Payment adjustment for N95 masks: The AAMC expressed support for CMS’s goal of maintaining a strong global supply chain for hospital supplies, including N95 masks. However, the AAMC questioned whether the Medicare program was the best way to address supply chain issues. The letter called on the agency to continue stakeholder engagement to ensure that Medicare is the appropriate program to incentivize the purchase of 100% domestically manufactured N95 masks.

Quality proposals

Social Determinants of Health Diagnostic Codes (Z codes): The AAMC’s comments encouraged the CMS to further explore the link between the Z59.0 (homelessness) code and payment by reclassifying it as a complication or comorbidity code for the purposes of Medicare severity diagnostic grouping. and encourage stakeholder participation to determine the best way to proceed. .

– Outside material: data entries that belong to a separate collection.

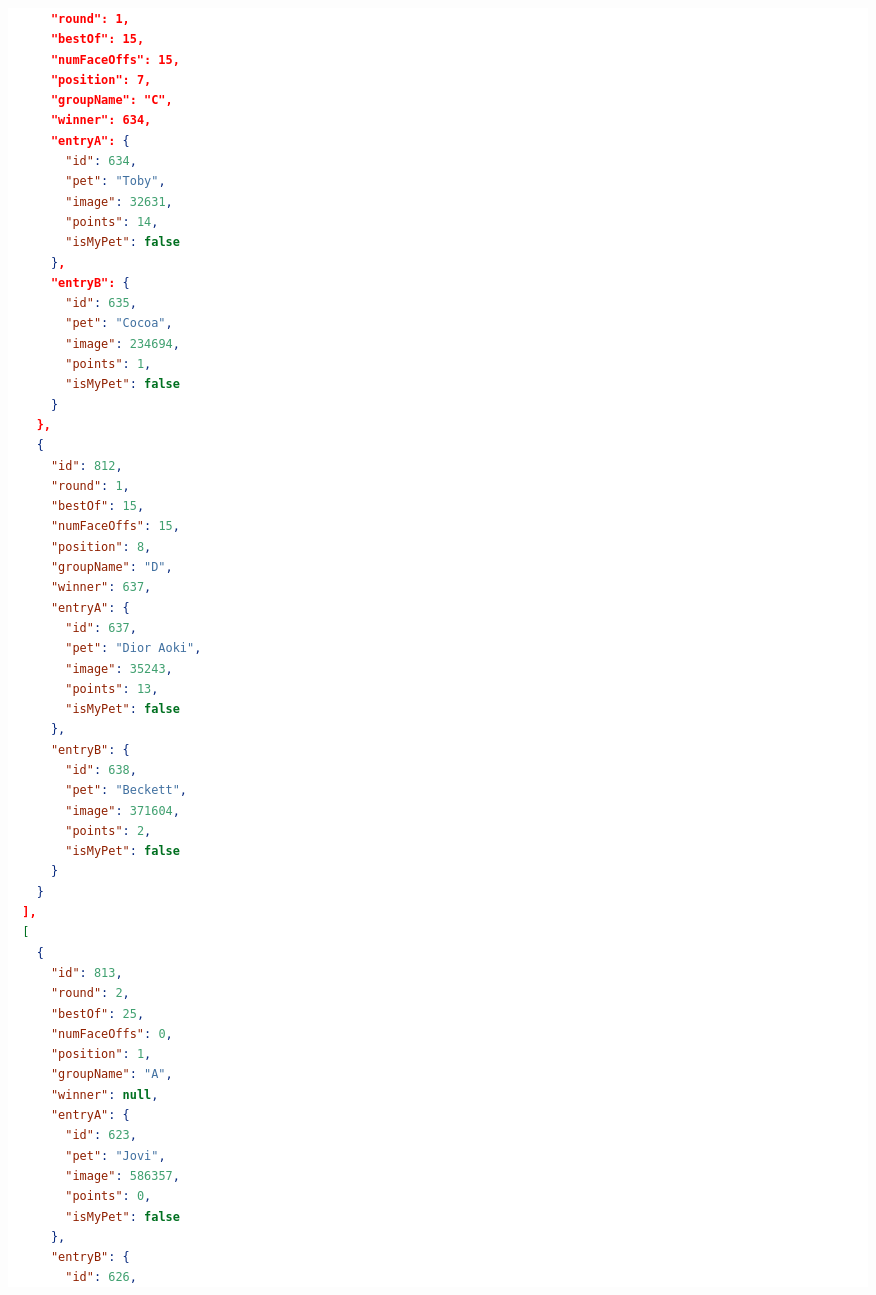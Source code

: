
 ```json
      "round": 1,
      "bestOf": 15,
      "numFaceOffs": 15,
      "position": 7,
      "groupName": "C",
      "winner": 634,
      "entryA": {
        "id": 634,
        "pet": "Toby",
        "image": 32631,
        "points": 14,
        "isMyPet": false
      },
      "entryB": {
        "id": 635,
        "pet": "Cocoa",
        "image": 234694,
        "points": 1,
        "isMyPet": false
      }
    },
    {
      "id": 812,
      "round": 1,
      "bestOf": 15,
      "numFaceOffs": 15,
      "position": 8,
      "groupName": "D",
      "winner": 637,
      "entryA": {
        "id": 637,
        "pet": "Dior Aoki",
        "image": 35243,
        "points": 13,
        "isMyPet": false
      },
      "entryB": {
        "id": 638,
        "pet": "Beckett",
        "image": 371604,
        "points": 2,
        "isMyPet": false
      }
    }
  ],
  [
    {
      "id": 813,
      "round": 2,
      "bestOf": 25,
      "numFaceOffs": 0,
      "position": 1,
      "groupName": "A",
      "winner": null,
      "entryA": {
        "id": 623,
        "pet": "Jovi",
        "image": 586357,
        "points": 0,
        "isMyPet": false
      },
      "entryB": {
        "id": 626,
```
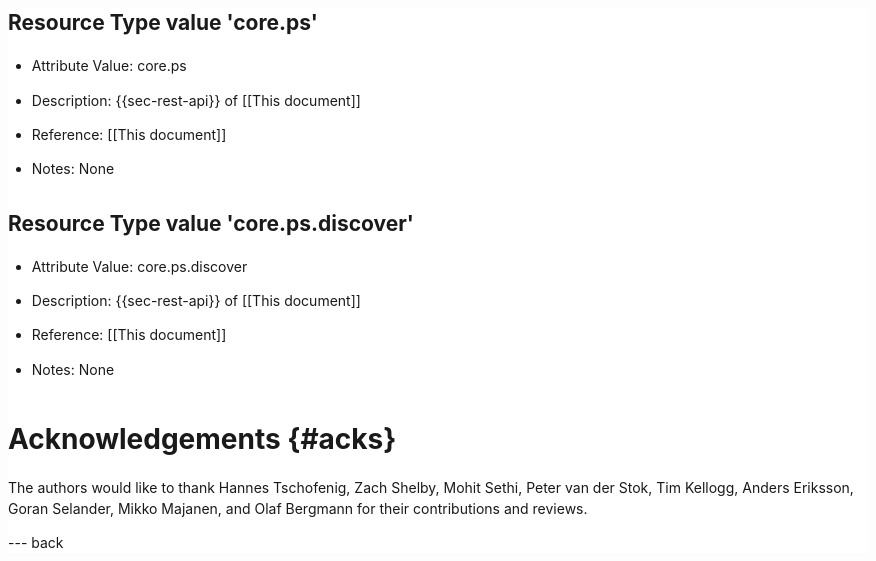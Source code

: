 ## Resource Type value 'core.ps'



* Attribute Value: core.ps

* Description: {{sec-rest-api}} of [[This document]]

* Reference: [[This document]]

* Notes: None



## Resource Type value 'core.ps.discover'



* Attribute Value: core.ps.discover

* Description: {{sec-rest-api}} of [[This document]]

* Reference: [[This document]]

* Notes: None



# Acknowledgements {#acks}

The authors would like to thank Hannes Tschofenig, Zach Shelby, Mohit Sethi,
Peter van der Stok, Tim Kellogg, Anders Eriksson, Goran Selander, Mikko Majanen,
and Olaf Bergmann for their contributions and reviews.


--- back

Impacts of climate change on health equity: In response to a request for information regarding climate change, the AAMC comment letter suggested that CMS engage broadly in a collaborative approach to developing innovative solutions to address the role of the healthcare sector in the climate change.

Measuring disparities: AAMC’s comments in response to several inquiries regarding Medicare’s measurement of health disparities through quality measures encouraged the agency to (1) focus on developing the intra- to measure inequities, (2) prioritize process and access measures, (3) carefully assess specific health-related social needs and social risk factors to assess inequities, and (4) focus primarily on how to use the measurement of inequalities to inform providers and interventions.

Measuring technical cuts and changes to address COVID-19 impacts in quality pay-for-performance programs: The AAMC letter supported proposals to remove certain quality measures in the Hospital Value-Based Purchase Program and the Hospital-Associated Ailment Reduction Program in response to the COVID-19 public health emergency. Additionally, the association’s comments suggested that the CMS consider additional changes to the proposed risk adjustment changes for certain measures when assessing the history of COVID-19.

Adoption of new measures for the Inpatient Quality Reporting (IQR) program: The AAMC’s comments urged the CMS to consider the burden of adopting ten new metrics in the IQR program in a single year and prioritize the metrics most meaningful to hospitals and patients.

Interoperability Promotion Program (IP): The AAMC letter suggested that in proposing significant changes to the PI program scoring, the CMS balances the increased emphasis on public health reporting through the proposed scoring changes with the need to invest more in public health departments to better support electronic health record data and reporting enhancements. swap.